**WORK TASK**:
With "need" as the search word, show every line of the material that has it.

**SOURCE RECORDS**:

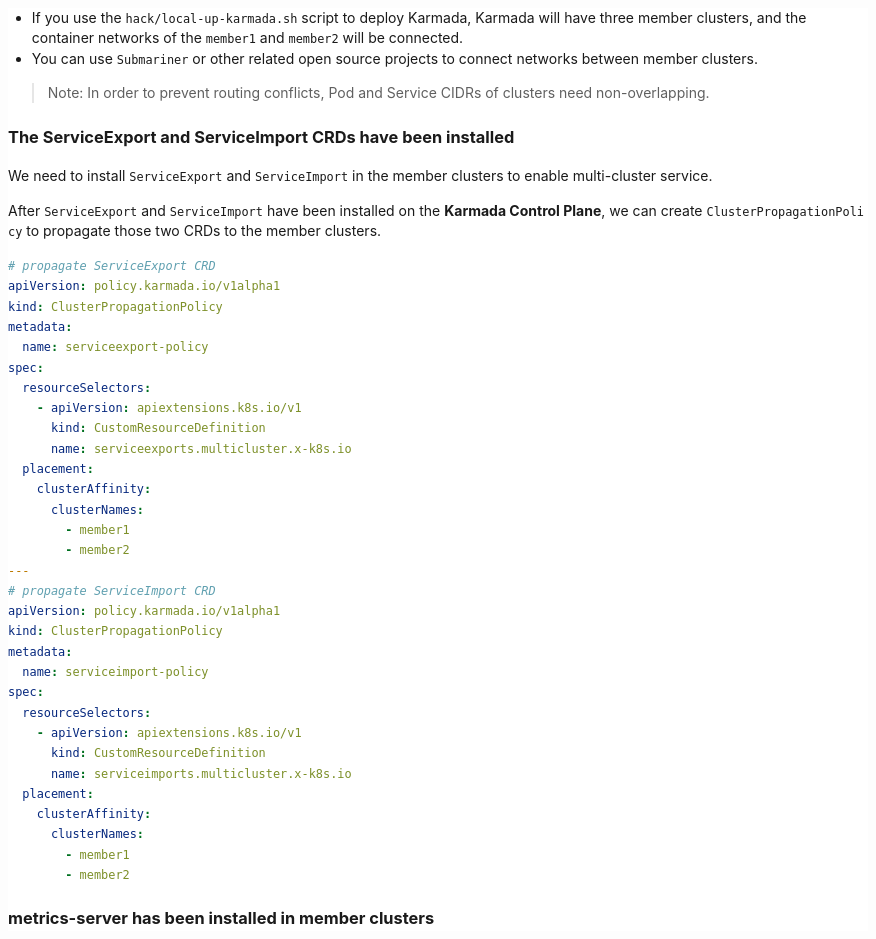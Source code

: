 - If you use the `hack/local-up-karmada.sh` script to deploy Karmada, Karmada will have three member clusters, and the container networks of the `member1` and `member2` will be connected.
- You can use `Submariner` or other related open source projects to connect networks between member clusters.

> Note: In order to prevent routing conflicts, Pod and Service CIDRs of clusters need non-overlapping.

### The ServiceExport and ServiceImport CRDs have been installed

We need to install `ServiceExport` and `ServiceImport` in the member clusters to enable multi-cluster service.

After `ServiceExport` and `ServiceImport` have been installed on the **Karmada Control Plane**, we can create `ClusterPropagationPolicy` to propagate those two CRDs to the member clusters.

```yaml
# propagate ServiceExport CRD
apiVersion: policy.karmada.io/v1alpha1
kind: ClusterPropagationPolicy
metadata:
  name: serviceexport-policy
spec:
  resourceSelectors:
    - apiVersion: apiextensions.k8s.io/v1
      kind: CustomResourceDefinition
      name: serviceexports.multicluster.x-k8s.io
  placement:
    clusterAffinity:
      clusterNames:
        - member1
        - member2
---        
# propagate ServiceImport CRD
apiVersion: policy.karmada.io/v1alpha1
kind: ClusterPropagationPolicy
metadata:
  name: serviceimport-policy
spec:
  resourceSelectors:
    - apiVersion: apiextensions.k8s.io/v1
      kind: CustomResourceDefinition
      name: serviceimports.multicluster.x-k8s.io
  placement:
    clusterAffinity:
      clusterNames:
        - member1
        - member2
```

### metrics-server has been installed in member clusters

**TASK RESULT**:
> Note: In order to prevent routing conflicts, Pod and Service CIDRs of clusters need non-overlapping.
We need to install `ServiceExport` and `ServiceImport` in the member clusters to enable multi-cluster service.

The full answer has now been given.